The cough wakened him from a deep, death-like sleep. He was stretched out in the wooden-armed lounging chair, feet resting on a stool. He wore a huge, knitted cardigan and heavy corduroy trousers and Giles had draped a shawl about his shoulders to cut off the draughts from the half-open door. It was not the chill that wakened him but the cough, the resurrected cough, the violence of which he had almost forgotten in the week among the hills.

‘God!' he exclaimed, wrenching himself forward and pressing his hands to his chest. ‘God! What is this?'

A fresh spasm wrenched his throat and ribs. He felt as if the fibres along the top of his diaphragm were being torn like old sailcloth. He drove the air down into his lungs and reared back, coughing, coughing, coughing until he felt his lungs release whatever gummy substance had collected in their sacs and vents. He coughed again and, groping for his handkerchief and holding it to his face, coughed once more, more easily this time. Exhausted, he leaned on the chair's wooden arm and rested, then, unfolding the crumpled handkerchief, he peered into it with vague distaste and saw blood.

One solitary gout of bright red blood.

He blinked, closed the handkerchief in his fist and, even as the door opened, flung the cloth on to the back of the logs in the fireplace. He watched it char and begin to smoulder and then, when Giles touched him on the shoulder, started as if from a reverie.

‘Are you all right, sir?' Giles enquired.

The servant was concerned. Giles was old too now; no, not old but older, his crisp black hair flecked with silver, his sober features wrinkled.

‘What? Yes, Giles, I'm fine,' Owen answered. ‘Bit of a tickle in the throat, that's all.' He forced himself to sit back, to appear relaxed. He yawned and rubbed a hand across his mouth. ‘Might have a dram, though, even if it's on the early side. What do you think?'

‘Whisky and soda, sir?'

‘Whisky and soda would do very nicely. Pour one for yourself while you're at it.'

Giles nodded and went away.

Owen studied the logs in the fireplace, the blistered remains of the handkerchief. He felt no sense of panic or despair. He looked up at the French doors, at the shadows of the evergreens cleaving the white lawn, the cold, blue-enamelled sky above the trees. No pain, no soreness in his throat or chest, only a slight tenderness just under his gullet. None the less he had been given a sign and burning the evidence would not make it go away.
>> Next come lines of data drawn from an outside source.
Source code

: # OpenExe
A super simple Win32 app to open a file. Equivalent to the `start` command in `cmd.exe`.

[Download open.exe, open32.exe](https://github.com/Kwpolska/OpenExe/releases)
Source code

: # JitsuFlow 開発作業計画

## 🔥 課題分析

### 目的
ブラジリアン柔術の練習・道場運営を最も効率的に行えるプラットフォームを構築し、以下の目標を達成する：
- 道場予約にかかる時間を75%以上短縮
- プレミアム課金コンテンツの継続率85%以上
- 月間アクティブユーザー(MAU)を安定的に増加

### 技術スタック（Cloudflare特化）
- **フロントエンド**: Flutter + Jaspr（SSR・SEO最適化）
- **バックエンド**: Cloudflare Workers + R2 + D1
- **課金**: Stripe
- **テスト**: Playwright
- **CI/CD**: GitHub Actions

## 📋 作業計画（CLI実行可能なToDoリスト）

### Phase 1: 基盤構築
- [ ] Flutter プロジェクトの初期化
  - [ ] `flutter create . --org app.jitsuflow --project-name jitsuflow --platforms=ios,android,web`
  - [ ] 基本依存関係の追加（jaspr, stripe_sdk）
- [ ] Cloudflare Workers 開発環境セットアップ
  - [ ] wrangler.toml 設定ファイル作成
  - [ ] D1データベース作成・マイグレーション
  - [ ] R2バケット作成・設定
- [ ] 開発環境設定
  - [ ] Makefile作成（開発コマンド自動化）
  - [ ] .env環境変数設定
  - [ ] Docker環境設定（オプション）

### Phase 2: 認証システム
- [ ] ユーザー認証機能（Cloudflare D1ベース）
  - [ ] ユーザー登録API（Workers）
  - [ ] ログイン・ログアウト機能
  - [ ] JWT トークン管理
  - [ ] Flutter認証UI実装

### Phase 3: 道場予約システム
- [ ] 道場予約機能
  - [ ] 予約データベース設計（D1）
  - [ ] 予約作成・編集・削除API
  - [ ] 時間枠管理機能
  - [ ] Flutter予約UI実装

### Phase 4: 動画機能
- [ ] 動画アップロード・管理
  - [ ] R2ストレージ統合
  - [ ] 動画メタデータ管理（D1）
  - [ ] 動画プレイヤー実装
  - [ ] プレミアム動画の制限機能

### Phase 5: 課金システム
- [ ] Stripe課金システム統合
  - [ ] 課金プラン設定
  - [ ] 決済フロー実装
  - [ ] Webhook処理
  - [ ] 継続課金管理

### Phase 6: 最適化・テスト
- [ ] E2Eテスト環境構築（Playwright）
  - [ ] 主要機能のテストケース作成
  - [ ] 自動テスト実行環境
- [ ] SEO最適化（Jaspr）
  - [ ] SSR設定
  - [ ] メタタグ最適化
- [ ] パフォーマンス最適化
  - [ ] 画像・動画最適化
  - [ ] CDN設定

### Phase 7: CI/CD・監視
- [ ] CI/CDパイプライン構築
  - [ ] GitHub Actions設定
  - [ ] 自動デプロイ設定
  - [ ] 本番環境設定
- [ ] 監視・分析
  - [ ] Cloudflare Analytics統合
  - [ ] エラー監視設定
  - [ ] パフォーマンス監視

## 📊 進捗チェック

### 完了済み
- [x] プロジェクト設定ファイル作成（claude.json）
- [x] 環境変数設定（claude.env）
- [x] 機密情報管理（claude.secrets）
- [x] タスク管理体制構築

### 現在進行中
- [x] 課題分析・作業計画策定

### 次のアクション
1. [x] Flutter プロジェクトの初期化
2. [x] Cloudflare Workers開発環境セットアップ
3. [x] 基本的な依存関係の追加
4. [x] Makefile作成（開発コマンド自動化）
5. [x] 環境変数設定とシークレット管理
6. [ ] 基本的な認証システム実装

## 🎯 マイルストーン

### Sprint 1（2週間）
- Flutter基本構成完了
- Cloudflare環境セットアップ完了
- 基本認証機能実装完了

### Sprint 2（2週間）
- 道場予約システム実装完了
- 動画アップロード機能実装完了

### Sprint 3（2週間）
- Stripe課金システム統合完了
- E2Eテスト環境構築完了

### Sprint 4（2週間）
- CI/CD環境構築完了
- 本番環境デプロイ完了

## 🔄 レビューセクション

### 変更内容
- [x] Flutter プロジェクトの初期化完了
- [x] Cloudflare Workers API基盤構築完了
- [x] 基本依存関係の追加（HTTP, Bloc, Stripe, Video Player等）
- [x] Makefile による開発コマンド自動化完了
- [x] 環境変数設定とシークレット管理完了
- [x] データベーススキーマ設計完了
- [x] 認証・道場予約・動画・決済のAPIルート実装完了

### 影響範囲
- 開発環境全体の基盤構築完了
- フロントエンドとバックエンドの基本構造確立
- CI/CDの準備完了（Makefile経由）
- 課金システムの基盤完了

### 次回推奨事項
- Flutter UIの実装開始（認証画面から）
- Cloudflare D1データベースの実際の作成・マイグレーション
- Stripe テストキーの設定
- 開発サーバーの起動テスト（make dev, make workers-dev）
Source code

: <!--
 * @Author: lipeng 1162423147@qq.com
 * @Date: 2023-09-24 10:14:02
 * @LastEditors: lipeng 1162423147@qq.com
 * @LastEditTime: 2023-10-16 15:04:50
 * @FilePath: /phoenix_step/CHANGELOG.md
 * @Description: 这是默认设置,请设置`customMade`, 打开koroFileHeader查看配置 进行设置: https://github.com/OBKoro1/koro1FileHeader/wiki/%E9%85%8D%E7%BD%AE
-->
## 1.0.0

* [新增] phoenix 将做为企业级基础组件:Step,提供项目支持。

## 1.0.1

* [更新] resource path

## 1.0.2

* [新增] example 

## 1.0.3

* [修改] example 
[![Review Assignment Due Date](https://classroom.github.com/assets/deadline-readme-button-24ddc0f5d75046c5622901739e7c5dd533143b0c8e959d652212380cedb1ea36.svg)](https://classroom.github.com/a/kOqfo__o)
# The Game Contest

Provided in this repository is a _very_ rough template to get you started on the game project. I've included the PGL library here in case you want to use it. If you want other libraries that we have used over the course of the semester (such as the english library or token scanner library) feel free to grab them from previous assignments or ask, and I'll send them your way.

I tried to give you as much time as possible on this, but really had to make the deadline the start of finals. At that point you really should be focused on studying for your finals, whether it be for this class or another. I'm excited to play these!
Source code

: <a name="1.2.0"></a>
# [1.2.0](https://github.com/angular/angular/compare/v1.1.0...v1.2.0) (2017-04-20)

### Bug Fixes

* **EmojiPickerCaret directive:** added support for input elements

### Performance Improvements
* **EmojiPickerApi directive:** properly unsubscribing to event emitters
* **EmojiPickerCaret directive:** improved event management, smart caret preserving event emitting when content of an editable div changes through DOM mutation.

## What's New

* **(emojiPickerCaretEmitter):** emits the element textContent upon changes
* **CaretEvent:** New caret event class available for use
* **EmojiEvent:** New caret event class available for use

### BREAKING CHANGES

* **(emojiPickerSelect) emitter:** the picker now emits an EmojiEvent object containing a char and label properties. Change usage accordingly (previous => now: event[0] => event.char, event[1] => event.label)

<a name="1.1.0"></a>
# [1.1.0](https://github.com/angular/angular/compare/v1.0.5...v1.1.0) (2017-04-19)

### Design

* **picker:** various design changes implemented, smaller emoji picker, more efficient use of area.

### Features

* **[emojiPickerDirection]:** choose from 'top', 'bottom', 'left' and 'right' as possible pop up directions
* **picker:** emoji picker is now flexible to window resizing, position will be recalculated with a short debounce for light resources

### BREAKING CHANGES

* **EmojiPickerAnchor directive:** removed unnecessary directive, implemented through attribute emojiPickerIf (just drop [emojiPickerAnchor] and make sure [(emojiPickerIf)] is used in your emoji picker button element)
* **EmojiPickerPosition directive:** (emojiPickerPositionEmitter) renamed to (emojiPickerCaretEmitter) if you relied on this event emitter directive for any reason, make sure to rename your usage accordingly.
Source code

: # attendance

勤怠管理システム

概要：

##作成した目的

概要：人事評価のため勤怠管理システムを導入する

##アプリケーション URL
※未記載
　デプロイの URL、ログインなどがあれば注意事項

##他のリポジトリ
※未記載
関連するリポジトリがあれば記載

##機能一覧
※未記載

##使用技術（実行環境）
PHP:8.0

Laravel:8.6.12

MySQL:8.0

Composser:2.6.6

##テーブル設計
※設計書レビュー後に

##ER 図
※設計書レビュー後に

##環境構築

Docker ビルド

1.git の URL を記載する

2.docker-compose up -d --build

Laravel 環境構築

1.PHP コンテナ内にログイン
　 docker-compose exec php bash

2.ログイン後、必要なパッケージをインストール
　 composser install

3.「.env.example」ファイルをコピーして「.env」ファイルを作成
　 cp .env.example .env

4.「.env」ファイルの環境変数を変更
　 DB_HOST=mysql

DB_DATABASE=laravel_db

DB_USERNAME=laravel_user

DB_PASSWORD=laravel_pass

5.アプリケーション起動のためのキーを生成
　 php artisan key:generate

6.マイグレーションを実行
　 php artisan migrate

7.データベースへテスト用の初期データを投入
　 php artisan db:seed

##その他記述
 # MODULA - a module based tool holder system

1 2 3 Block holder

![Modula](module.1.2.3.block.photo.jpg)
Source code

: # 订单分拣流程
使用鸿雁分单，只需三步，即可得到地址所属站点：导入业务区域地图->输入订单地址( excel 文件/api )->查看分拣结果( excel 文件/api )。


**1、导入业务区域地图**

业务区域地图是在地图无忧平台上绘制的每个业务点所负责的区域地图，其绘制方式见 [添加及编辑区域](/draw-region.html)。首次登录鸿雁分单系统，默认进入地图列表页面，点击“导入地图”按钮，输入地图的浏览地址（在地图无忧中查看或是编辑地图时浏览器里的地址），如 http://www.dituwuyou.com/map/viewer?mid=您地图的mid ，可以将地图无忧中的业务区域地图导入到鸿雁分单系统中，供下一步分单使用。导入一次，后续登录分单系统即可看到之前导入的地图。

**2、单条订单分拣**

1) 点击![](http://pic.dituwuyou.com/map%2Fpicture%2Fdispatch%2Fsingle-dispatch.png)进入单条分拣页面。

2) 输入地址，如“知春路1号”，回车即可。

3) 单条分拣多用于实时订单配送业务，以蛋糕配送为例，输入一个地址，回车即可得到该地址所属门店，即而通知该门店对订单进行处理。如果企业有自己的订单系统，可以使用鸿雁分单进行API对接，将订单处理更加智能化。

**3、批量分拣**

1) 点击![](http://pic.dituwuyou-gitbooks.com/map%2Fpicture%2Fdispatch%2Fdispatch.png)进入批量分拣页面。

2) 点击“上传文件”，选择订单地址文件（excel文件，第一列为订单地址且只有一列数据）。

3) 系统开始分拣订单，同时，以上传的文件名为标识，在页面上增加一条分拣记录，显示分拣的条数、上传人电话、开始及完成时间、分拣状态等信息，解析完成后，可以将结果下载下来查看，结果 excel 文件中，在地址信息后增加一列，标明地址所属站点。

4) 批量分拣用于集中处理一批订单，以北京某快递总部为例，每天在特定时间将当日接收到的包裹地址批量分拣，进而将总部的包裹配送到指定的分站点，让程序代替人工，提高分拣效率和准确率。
He had hoped that when it came it would come quickly. Apparently, that was not to be. The end promised to be just as hard and lonely as the beginning had been. A long haul to the breakers' yard, Owen, a long haul in prospect.

He sighed and hoisted himself to his feet.

When Giles returned a minute or two later, Owen was standing by the fireplace with one foot on the fender and one elbow on the mantelshelf.

He lifted the tumbler from the silver tray and sniffed it.

‘Feeling better now, Mr Owen, are we?' Giles said.

‘Much better, thanks,' said Owen and, raising his glass to no one in particular, downed his whisky-soda like a man.

*   *   *

‘Didn't expect to see you here,' Albert said. ‘Kirby's isn't one of your usual haunts, is it?'

‘I've been here a few times,' Gowry said.

‘Forbes brought you, I suppose.'

‘That he did.'

‘Where is he then? Where is his majesty?' Bertie said.

‘At home in the bosom of his family,' Gowry said.

‘On a Saturday night?'

‘Musical evening.'

‘Pardon?' said Bertie.

‘They're all singing bloody songs around the piano.'

‘Sounds delightful. Why aren't you there?'

Gowry created a small, strangulated sound in his throat, leaned an elbow on the bar and picked up his glass. He was drinking whisky, Albert noticed, with a beer chaser. Unfortunately he, Albert, had just purchased a tot of rum and paid for it himself.